触っても痛くなく出産、授乳開始し7ヶ月が経過しました。
8日前の入浴中に何気なく圧迫していたら中でブチュリと潰れる音がしました。
そこから豆粒がしこりとなり大きさも2センチ程に拡がり、また赤くなり押すと痛みを感じるようになりました。
心配になり3日前に乳腺外科を受診したところ超音波→細胞診となりまさはた。
担当医師がいうには膿もエコーでは黒く映るから悪いものではなさそうだけど一応細胞診をしましょうということでした。
また抗生剤フロモックス錠を処方されました。
服用していますが赤み、しこりともに変化がありません。

これは乳がんの可能性があるのでしょうか?自分で調べたところ炎症性乳がんの可能性もあるのかもと思い結果が出るまで10日以上あるため不安で仕方ありません。

 

田澤先生からの回答

 こんにちは。田澤です。
 豆粒みたいなものとは、「皮膚表面」にある。のですよね。

 それであれば、「皮膚の毛穴にできて角質が貯まって、時に感染(膿瘍となる)する」粉瘤です。
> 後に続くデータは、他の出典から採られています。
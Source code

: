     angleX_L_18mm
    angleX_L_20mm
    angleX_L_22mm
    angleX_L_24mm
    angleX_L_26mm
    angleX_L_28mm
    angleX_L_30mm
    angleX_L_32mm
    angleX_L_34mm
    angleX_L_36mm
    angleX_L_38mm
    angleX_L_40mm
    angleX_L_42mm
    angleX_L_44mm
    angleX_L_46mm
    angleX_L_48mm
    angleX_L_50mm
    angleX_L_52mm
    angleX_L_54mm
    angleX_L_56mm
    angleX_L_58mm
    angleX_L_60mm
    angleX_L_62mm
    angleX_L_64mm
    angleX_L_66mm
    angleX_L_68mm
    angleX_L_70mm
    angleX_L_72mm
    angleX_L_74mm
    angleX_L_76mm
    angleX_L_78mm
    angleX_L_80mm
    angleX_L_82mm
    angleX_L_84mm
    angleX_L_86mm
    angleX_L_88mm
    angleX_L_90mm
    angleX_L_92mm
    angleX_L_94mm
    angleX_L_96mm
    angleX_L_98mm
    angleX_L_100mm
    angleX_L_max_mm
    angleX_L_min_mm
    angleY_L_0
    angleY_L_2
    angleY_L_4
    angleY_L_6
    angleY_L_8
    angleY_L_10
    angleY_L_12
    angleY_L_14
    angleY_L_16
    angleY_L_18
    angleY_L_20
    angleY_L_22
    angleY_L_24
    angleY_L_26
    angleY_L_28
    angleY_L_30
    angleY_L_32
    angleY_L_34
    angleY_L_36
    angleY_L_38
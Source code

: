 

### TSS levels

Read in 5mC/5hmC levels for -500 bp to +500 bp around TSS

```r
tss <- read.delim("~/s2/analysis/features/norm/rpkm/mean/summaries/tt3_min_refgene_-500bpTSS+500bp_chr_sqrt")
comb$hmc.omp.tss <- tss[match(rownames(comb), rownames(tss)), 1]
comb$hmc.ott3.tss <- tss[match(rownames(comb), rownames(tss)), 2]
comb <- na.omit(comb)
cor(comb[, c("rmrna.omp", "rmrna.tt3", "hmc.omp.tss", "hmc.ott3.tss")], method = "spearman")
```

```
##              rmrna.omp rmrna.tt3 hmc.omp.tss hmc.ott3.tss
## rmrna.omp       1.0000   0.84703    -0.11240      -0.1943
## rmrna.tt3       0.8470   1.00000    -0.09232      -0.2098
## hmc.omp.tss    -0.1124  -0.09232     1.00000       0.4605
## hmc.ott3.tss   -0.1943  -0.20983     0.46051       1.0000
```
○そもそも「炎症性乳癌」については大変な勘違いをされているようですので、最後に「追記」します。

回答

「豆粒がしこりとなり大きさも2センチ程に拡がり、また赤くなり押すと痛みを感じる」
⇒これは「粉瘤が感染」して炎症を起こしています
 

「膿もエコーでは黒く映るから悪いものではなさそうだけど一応細胞診をしましょう」
⇒赤くなって(明らかに炎症があれば)ただの「膿瘍」だと思います。

 粉瘤が、「炎症」を起こし、「膿が貯まって膿瘍」となったのです。
 心配ありません。
 

「服用していますが赤み、しこりともに変化がありません」
⇒膿瘍なのだから「切開」するべきです。

 切開して洗浄すれば、すぐに良くなります。
 

「乳がんの可能性があるのでしょうか?」
⇒ただの炎症です。皮膚表面にあれば「(感染性)粉瘤」です。
 

「自分で調べたところ炎症性乳がんの可能性もある」
⇒可能性は全くありません。ゼロです。
 

炎症性乳癌

 定義:
 癌細胞が皮膚のリンパ管に広範囲に入り込む事で皮膚が「広範囲に赤くなり、肥厚」して『あたかも炎症があるように見える』乳癌
 シコリ自体は不明な事も多い。

 最も重要なのは『(実際には)炎症が無い』事です。
 ♯「炎症性乳癌は炎症を伴う」と勘違いし易い名称であり、かなりの方が実際に勘違いしています。
 このQandAでも、(記憶では)2名位は「炎症性乳癌ではないか?」と勘違いしていました。(実際には違いました)
 この「勘違いし易い名称」には注意が必要です。
 
 『炎症性乳癌に炎症なし』
 

◎質問者の場合
 まず「赤くなり、押すと痛い」という時点で「実際に炎症がある=炎症性乳癌ではない理由①」
 更に、「赤い範囲は2センチ程に拡がり」という事から「皮膚が広範囲に赤く厚くなっていない=炎症性乳癌でない理由②」

○以上2つの理由で「炎症性乳癌の可能性は全くありません」
 質問者の場合は「ただの炎症」です。
 抗生剤内服でも「炎症が酷くなる」際には、早めに受診して「切開排膿」してもらいましょう。